Hot on the heels of Scottish Opera, who commissioned an opera for babies - Baby O, the Scottish Chamber Orchestra is now touring its own mini-classics concert for mini concert-goers.

Big Ears, Little Ears is the brainchild of the SCO's Louise Martin, who realised being a mum had put paid to her own concert going.

She met other parents who felt equally left out so she decided to try staging a concert where babies would be welcomed with open arms - and their carers would get to hear a proper grown-up concert at the same time.

Image caption The programme mixes Prokofiev and Mendelssohn with lullabies

No Twinkle Twinkle. This is a proper concert programme - Prokofiev and Mendelssohn alongside lullabies and folk songs. Has The Fidgety Bairn ever been performed to such an apt audience?

Fed, changed and hushed

Today's concert in St Andrews in the Square, in Glasgow, is the first of three, two of which are almost sold out.

There's more preparation required than your average concert, at least when it comes to the audience, who're wheeled in, bundled out, fed, changed and hushed ahead of the main event.

"We do have to think of the practicalities," said Louise Martin.

"It has to be at a sensible time of day, and the concerts have to be short, they can't be two hours long. People have to be able to move around easily."

Signs point to nappy changing and buggy parking, rather than the bar or car park.

The concerts are short - just 45 minutes - and take place in the morning. And far from programming gentle, peaceful music, the Scottish Chamber Orchestra deliberately chose lively music like Beethoven's seventh.

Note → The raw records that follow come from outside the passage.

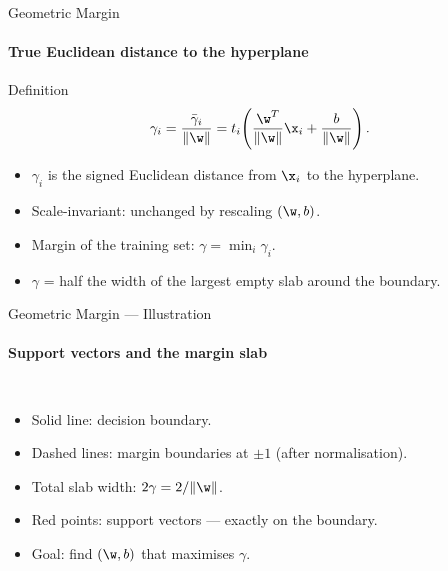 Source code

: \begin{frame}{Geometric Margin}
  \framesubtitle{True Euclidean distance to the hyperplane}
  \begin{block}{Definition}
    \[
      \gamma_i = \frac{\bar{\gamma}_i}{\|\w\|} = t_i\!\left(\frac{\w^T}{\|\w\|}\x_i + \frac{b}{\|\w\|}\right).
    \]
  \end{block}
  \begin{itemize}
    \item $\gamma_i$ is the \alert{signed Euclidean distance} from $\x_i$ to the hyperplane.
    \item \alert{Scale-invariant}: unchanged by rescaling $(\w,b)$.
    \item Margin of the training set: $\gamma = \min_i \gamma_i$.
    \item $\gamma$ = half the width of the largest empty slab around the boundary.
  \end{itemize}
\end{frame}

\begin{frame}{Geometric Margin — Illustration}
  \framesubtitle{Support vectors and the margin slab}
  \begin{columns}
      \begin{itemize}
        \item Solid line: \alert{decision boundary}.
        \item Dashed lines: \alert{margin boundaries} at $\pm 1$ (after normalisation).
        \item Total slab width: $2\gamma = 2/\|\w\|$.
        \item Red points: \alert{support vectors} — exactly on the boundary.
        \item Goal: find $(\w, b)$ that \alert{maximises} $\gamma$.
      \end{itemize}
  \end{columns}
\end{frame}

"I don't see any divisions between the sort of formal concerts the SCO normally do and these concerts - and I don't think the SCO do either," said Conductor Howard Moody.

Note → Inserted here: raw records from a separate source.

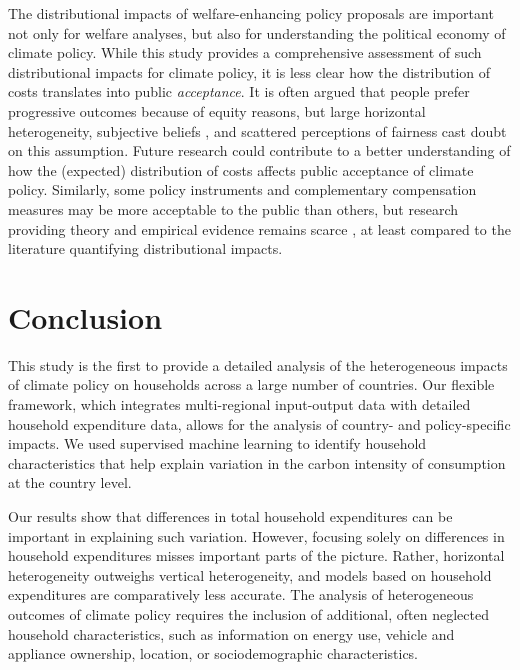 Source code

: \documentclass[12pt, a4paper]{article}
\begin{document}
The distributional impacts of welfare-enhancing policy proposals are important not only for welfare analyses, but also for understanding the political economy of climate policy. While this study provides a comprehensive assessment of such distributional impacts for climate policy, it is less clear how the distribution of costs translates into public \textit{acceptance}. It is often argued that people prefer progressive outcomes because of equity reasons, but large horizontal heterogeneity, subjective beliefs \autocite{Douenne.2020}, and scattered perceptions of fairness \autocite{MaestreAndres.2019,Povitkina.2021} cast doubt on this assumption. Future research could contribute to a better understanding of how the (expected) distribution of costs affects public acceptance of climate policy. Similarly, some policy instruments and complementary compensation measures may be more acceptable to the public than others, but research providing theory and empirical evidence remains scarce \autocite[e.g.,][]{Sommer.2022,Valencia.2023}, at least compared to the literature quantifying distributional impacts. 

\section{Conclusion} \label{sec:conclusion}

This study is the first to provide a detailed analysis of the heterogeneous impacts of climate policy on households across a large number of countries. Our flexible framework, which integrates multi-regional input-output data with detailed household expenditure data, allows for the analysis of country- and policy-specific impacts. We used supervised machine learning to identify household characteristics that help explain variation in the carbon intensity of consumption at the country level.

Our results show that differences in total household expenditures can be important in explaining such variation. However, focusing solely on differences in household expenditures misses important parts of the picture. Rather, horizontal heterogeneity outweighs vertical heterogeneity, and models based on household expenditures are comparatively less accurate. The analysis of heterogeneous outcomes of climate policy requires the inclusion of additional, often neglected household characteristics, such as information on energy use, vehicle and appliance ownership, location, or sociodemographic characteristics.
\end{document}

"Any concert is about connecting the audience and the orchestra and this is a perfect example of that. Of course it's a challenge to compete with the noise levels - but you notice that when the parents are calm and quiet and listening to the music, the babies are too."

'Amazing opportunity'

Mezzo soprano Karen Cargill agrees. As the mother of a young toddler, who's in the audience today, she's prepared for any eventuality.

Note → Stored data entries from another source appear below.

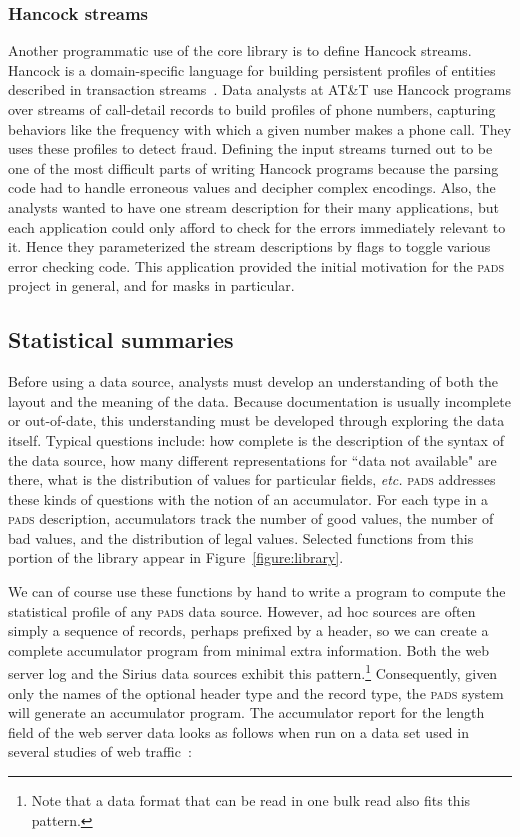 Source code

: \documentclass{sigplanconf}
\newcommand{\dibbler}{Sirius}
\newcommand{\figref}[1]{Figure~\ref{#1}}
\newcommand{\etc}{{\em etc.\/}}
\newcommand{\pads}{\textsc{pads}}
\begin{document}
\subsubsection{Hancock streams}
Another programmatic use of the core library is to define  
Hancock streams.  Hancock is a domain-specific language for
building persistent profiles of entities described in transaction 
streams~\cite{hancock-toplas}.  Data analysts at AT\&T use Hancock 
programs over streams of call-detail records to build 
profiles of phone numbers, capturing behaviors like the frequency with which a given number makes a phone call.  They uses these profiles
to detect fraud. 
Defining the input streams turned out to be one of the most
difficult parts of writing Hancock programs because the parsing
code had to handle erroneous values and decipher complex encodings.  
Also, the analysts wanted to have one stream description for their
many applications, but each application could only afford to check for the errors immediately relevant to it.  Hence they parameterized the 
stream descriptions by flags to toggle various error checking code.
This application provided the initial motivation for the \pads{} project
in general, and for masks in particular.

\subsection{Statistical summaries}
Before using a data source, analysts must develop an understanding 
of both the layout and the meaning of the data.  
Because documentation is usually
incomplete or out-of-date, this understanding must be developed 
through exploring the data itself.  Typical questions include:
how complete is the description of the syntax of the data source,
how many different representations for ``data not available" are there,
what is the distribution of values for particular fields, \etc{}
\pads{} addresses these kinds of questions with the notion of an accumulator. 
For each type in a \pads{} description, accumulators track the number of good values, the number of bad values, and the 
distribution of legal values.  Selected functions from this portion of the library appear in \figref{figure:library}.  

We can of course use these functions by hand to write
a program to compute the statistical profile of any \pads{} data source.
However, ad hoc sources are often simply a sequence of records, perhaps prefixed by a header, so we can create a complete accumulator program from minimal extra information.  Both the web server log and the \dibbler{} data sources exhibit this pattern.\footnote{
  Note that a data format that can be read in one bulk read also fits this pattern.
} 
Consequently, given only the names of the optional
header type and the record type, the \pads{} system will generate 
an accumulator program.  The accumulator report for the length field
of the web server data looks as follows when run on a data set used
in several studies of web traffic~\cite{clf-cluster,clf-adaptation}:
\end{document}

"I'm surprised they didn't get closer to the orchestra," she said.

"I was waiting for them to toddle right up, but I suspect the parents were holding them back.

"It's an amazing opportunity to get really close to your audience and if this encourages them to come along to sing, to shout, to dance, to not be intimidated by orchestras or concert halls, then that's what this is all about."

Initial ticket sales for the first three concerts suggest Louise Martin isn't the only mum to enjoy going to concerts with her baby. The SCO says it will listen to feedback before deciding whether to stage further events.